──────── MATERIAL SHOWN ────────
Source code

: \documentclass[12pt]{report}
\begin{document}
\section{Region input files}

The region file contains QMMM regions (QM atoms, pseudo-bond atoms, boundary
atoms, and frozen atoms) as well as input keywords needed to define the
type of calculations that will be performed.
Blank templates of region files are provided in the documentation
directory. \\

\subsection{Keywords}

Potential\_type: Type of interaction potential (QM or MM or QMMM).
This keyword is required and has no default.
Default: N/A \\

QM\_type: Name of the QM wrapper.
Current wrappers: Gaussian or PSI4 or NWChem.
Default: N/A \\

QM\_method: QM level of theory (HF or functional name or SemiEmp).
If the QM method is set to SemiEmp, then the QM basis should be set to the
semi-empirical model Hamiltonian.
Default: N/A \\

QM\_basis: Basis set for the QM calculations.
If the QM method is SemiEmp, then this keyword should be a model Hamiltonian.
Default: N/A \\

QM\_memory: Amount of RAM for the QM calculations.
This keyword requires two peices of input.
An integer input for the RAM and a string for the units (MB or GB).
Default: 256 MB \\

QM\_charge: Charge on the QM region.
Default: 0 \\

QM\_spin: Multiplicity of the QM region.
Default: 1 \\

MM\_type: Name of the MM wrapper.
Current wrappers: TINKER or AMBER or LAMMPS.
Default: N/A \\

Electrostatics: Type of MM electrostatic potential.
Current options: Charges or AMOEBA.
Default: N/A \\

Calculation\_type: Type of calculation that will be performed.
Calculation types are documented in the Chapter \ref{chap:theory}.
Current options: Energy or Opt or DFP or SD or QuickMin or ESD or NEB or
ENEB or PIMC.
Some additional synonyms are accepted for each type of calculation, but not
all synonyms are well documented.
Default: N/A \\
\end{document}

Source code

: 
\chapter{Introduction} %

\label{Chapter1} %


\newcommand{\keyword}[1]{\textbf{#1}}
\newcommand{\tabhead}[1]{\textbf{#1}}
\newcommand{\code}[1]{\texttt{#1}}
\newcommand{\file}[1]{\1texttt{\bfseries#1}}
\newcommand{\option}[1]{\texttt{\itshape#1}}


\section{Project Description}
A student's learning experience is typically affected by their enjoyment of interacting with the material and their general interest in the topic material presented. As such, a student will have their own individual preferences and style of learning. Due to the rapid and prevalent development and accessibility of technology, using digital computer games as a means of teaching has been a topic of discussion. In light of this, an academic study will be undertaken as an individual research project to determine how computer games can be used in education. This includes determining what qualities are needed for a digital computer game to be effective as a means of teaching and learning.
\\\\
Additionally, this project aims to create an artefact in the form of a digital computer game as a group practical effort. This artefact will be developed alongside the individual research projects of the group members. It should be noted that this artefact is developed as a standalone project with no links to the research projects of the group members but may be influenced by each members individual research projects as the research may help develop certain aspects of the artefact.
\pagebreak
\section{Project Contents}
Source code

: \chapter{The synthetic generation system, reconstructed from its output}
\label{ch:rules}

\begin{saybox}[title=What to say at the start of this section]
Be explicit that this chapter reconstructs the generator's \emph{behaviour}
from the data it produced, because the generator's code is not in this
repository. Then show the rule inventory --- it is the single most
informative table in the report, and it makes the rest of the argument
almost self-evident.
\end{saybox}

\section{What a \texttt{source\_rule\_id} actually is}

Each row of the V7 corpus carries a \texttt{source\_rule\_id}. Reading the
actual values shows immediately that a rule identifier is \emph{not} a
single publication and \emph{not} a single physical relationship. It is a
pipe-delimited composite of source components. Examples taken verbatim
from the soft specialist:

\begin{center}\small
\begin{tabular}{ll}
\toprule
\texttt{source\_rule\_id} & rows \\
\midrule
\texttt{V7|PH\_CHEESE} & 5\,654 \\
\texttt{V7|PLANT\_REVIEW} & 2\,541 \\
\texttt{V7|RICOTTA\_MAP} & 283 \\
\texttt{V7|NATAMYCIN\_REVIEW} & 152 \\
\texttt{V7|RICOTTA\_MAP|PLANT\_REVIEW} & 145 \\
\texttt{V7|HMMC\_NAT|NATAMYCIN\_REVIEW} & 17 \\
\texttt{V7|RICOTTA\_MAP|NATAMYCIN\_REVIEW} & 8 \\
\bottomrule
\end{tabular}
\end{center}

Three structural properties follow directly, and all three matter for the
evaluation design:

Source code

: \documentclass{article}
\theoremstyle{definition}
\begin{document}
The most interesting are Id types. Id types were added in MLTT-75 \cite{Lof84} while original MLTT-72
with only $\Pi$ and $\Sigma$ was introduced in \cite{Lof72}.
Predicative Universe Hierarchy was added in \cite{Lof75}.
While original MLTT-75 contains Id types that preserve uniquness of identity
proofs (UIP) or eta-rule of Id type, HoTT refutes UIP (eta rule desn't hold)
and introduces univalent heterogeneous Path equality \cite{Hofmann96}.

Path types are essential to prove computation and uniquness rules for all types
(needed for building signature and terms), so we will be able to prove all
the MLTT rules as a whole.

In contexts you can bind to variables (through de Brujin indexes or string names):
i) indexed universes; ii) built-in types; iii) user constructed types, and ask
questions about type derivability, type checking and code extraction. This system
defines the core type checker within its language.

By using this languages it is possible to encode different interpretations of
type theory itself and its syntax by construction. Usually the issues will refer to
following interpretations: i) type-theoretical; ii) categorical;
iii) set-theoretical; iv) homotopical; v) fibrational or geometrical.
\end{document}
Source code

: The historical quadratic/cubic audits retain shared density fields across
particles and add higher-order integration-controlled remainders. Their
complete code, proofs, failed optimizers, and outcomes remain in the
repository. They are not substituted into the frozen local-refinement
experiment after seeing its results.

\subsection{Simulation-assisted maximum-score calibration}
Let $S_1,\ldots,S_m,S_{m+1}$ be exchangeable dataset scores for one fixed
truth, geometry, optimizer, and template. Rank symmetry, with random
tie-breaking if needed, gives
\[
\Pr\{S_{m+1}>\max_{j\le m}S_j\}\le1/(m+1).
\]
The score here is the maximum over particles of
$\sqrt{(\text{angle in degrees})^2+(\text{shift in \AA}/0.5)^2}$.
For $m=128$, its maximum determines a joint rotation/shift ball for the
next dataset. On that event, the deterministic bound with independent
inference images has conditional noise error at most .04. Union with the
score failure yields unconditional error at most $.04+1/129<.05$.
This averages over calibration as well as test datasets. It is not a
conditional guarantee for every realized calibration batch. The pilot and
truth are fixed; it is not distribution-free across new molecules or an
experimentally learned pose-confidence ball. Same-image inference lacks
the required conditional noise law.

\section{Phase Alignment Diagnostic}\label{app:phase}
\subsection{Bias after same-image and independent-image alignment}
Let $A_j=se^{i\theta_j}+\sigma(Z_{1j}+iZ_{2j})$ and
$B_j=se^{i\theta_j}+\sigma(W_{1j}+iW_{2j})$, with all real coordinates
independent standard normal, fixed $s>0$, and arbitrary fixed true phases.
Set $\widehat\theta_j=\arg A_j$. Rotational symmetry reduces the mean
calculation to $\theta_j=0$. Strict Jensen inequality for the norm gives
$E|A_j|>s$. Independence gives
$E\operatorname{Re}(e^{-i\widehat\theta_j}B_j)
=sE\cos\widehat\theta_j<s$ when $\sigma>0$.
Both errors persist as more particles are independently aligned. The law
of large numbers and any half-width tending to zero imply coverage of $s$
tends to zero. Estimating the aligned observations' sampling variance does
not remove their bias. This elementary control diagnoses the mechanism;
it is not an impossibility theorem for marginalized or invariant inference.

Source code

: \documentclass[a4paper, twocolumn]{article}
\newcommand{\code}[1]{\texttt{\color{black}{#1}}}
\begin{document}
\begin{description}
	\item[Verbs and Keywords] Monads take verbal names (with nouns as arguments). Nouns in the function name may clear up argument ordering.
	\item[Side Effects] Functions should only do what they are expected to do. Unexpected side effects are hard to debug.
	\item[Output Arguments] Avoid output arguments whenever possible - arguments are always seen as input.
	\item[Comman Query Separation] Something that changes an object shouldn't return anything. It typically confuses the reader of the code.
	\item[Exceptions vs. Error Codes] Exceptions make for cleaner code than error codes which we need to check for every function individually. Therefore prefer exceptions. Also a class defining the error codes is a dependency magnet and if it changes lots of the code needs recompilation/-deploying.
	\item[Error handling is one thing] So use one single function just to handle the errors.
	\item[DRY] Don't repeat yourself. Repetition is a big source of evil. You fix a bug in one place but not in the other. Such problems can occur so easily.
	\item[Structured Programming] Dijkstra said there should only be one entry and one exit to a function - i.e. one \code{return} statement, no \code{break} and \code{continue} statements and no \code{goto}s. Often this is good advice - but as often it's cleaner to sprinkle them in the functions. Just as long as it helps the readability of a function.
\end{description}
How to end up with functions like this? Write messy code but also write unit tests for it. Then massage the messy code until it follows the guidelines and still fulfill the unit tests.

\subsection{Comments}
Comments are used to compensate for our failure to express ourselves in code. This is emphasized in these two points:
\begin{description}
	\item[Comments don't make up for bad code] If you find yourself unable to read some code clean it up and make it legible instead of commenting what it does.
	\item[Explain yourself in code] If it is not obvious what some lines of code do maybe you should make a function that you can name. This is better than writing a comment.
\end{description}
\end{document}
────────
## PROBLEM:
Your answer should consist solely of the lines above from the line with "MM\_type: Name of the MM wrapper." to the line with "Calculation\_type: Type of", both included, reproduced exactly.

## TASK OUTPUT:
MM\_type: Name of the MM wrapper.
Current wrappers: TINKER or AMBER or LAMMPS.
Default: N/A \\

Electrostatics: Type of MM electrostatic potential.
Current options: Charges or AMOEBA.
Default: N/A \\

Calculation\_type: Type of calculation that will be performed.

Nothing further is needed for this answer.